What you should do:
In the material below, find each line holding the string "documentclass" and copy it.

Dataset content:
=====

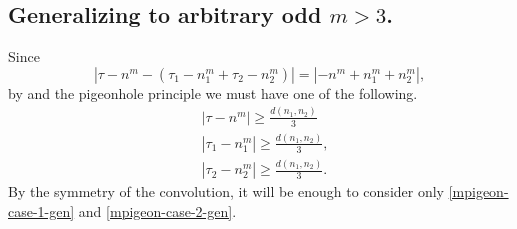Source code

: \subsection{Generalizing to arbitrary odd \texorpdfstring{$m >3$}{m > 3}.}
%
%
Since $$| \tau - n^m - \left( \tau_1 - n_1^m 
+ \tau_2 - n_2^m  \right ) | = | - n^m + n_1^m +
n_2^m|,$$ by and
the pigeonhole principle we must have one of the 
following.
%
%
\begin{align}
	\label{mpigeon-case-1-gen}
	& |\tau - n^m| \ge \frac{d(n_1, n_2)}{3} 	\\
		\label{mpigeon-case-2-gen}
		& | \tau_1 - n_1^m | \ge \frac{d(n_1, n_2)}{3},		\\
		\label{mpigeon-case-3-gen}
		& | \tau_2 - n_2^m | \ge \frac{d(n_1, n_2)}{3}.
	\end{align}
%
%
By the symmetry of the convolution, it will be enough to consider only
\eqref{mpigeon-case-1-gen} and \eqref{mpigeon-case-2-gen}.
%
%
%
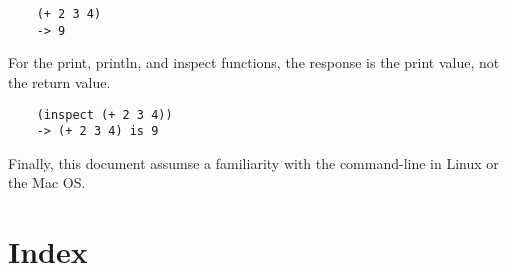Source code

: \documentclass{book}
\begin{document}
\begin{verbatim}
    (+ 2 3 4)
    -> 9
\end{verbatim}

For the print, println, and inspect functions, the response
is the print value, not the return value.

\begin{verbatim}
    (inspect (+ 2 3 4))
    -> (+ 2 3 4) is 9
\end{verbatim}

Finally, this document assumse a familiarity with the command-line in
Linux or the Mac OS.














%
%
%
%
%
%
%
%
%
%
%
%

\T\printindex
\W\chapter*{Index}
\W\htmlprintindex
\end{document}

=====

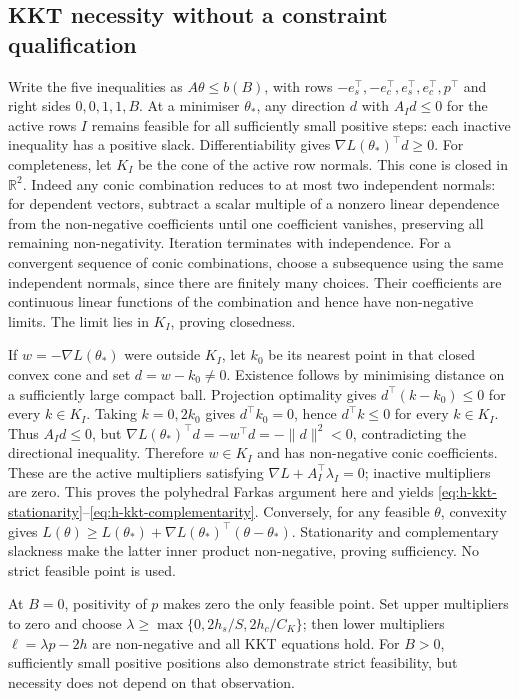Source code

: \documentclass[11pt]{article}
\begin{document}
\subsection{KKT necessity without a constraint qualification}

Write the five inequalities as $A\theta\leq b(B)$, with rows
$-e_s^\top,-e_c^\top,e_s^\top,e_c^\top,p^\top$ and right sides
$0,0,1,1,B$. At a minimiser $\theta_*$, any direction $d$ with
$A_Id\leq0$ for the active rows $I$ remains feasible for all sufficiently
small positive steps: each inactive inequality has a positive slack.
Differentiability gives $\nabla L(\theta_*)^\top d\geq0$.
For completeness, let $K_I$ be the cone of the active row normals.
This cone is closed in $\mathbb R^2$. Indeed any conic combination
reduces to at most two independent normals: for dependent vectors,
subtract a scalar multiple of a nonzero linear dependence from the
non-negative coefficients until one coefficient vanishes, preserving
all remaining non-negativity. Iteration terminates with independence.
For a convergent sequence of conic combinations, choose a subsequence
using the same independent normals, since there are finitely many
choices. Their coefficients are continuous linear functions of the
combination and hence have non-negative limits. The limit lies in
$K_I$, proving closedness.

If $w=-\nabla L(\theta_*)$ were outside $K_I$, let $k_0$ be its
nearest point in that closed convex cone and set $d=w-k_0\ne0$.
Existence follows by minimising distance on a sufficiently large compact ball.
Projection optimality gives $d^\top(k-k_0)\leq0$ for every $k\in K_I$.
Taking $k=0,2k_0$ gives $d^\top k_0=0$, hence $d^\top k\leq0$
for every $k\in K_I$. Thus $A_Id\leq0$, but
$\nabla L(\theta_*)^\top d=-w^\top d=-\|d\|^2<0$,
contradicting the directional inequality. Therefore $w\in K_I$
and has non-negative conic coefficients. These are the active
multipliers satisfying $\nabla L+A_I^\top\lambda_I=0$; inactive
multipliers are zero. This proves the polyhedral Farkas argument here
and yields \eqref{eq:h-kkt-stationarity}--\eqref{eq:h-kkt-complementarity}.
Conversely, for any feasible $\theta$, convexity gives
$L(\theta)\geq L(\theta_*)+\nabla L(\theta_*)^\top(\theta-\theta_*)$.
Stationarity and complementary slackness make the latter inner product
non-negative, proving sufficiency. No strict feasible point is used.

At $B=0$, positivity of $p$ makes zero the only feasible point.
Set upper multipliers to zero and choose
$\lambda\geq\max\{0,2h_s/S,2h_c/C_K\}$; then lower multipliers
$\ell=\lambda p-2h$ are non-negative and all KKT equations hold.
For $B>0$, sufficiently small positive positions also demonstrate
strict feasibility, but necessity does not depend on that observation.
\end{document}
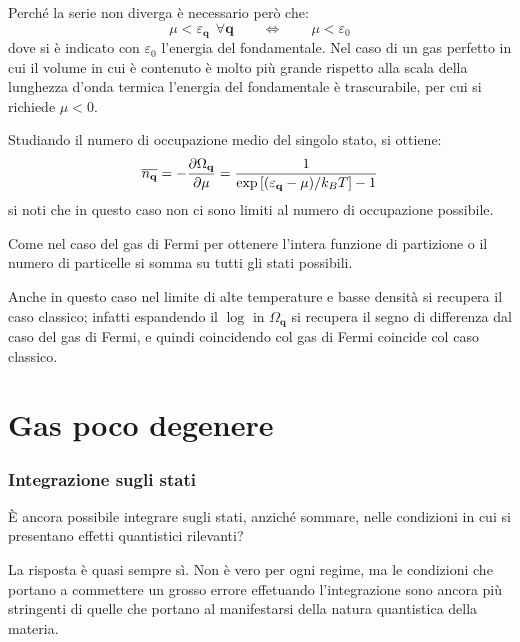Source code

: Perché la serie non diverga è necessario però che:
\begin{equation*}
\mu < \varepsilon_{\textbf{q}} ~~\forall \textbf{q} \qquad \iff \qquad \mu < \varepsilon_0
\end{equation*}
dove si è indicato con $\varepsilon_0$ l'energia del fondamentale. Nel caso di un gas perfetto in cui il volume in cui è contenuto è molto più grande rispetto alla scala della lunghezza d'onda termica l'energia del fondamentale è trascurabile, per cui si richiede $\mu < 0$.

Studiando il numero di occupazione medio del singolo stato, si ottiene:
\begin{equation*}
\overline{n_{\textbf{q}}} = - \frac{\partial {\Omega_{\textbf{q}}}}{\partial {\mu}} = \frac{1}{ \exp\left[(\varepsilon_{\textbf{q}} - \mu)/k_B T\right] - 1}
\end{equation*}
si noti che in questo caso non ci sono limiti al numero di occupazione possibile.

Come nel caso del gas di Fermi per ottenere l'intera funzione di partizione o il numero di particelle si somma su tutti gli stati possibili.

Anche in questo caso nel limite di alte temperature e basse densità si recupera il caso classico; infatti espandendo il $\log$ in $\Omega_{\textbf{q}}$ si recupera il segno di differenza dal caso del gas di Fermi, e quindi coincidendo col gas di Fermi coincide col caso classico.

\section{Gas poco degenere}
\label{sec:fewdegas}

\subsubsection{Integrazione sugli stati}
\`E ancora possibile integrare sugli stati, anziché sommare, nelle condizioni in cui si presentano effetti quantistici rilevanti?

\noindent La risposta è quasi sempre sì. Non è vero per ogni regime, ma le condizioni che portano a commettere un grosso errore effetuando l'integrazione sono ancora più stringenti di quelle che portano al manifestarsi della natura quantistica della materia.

=====

Solution for this problem:
: \documentclass{book}
: \documentclass[11pt]{article}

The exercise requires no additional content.